* Task to complete
If "students" shows up in a line of the material, return that line.

* Input records
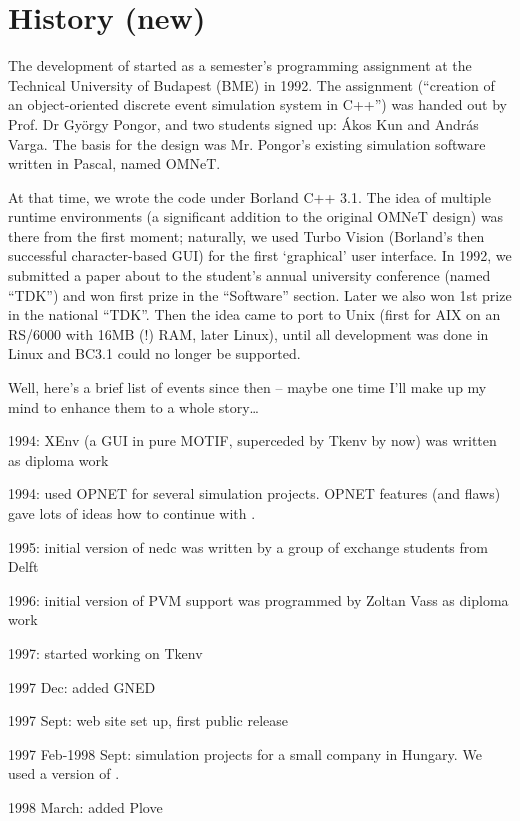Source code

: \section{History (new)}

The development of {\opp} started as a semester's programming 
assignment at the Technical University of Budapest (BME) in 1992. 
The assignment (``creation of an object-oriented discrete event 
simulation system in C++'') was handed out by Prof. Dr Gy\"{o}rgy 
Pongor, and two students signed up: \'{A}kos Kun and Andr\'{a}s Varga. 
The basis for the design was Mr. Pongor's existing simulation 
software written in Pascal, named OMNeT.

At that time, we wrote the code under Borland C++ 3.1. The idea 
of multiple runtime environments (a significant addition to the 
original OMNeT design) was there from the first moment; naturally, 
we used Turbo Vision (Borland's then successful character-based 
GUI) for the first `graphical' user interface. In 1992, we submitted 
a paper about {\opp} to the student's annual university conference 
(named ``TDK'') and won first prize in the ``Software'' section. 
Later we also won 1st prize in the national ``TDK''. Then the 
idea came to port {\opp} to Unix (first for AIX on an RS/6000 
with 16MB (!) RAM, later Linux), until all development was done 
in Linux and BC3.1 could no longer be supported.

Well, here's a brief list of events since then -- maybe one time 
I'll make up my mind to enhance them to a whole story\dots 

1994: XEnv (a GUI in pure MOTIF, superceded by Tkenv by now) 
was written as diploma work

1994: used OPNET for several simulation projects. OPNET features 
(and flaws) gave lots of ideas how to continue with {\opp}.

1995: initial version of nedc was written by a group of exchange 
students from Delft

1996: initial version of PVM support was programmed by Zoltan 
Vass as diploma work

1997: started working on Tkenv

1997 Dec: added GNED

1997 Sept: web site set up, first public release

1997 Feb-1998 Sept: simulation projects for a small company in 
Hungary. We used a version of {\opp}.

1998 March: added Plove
...
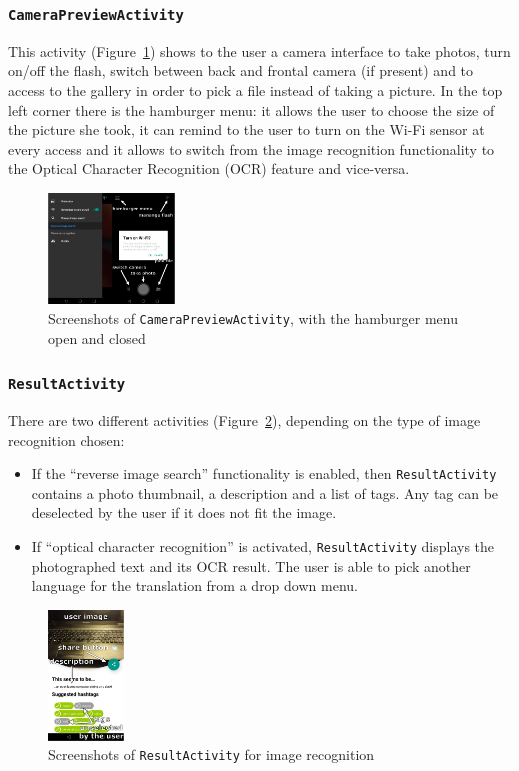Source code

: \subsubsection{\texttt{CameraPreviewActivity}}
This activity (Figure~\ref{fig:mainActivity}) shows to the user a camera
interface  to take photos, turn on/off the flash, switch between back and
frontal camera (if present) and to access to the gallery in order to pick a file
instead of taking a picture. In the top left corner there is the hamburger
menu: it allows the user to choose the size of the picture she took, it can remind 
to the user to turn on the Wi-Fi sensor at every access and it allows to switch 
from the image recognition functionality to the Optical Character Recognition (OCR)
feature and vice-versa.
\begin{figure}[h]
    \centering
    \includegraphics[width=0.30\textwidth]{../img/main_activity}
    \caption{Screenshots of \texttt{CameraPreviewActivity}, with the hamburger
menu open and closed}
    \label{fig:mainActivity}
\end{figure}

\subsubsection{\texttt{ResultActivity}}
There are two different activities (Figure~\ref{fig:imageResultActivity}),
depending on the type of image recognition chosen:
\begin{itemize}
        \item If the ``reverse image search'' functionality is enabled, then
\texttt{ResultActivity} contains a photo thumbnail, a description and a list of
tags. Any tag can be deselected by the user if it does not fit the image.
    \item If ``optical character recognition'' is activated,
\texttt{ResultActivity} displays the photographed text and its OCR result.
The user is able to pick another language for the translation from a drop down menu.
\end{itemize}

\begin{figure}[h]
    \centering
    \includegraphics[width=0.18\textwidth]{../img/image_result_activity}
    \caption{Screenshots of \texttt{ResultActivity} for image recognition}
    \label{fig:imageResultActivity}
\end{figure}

* Answer for this exercise
Pongor, and two students signed up: \'{A}kos Kun and Andr\'{a}s Varga. 
students from Delft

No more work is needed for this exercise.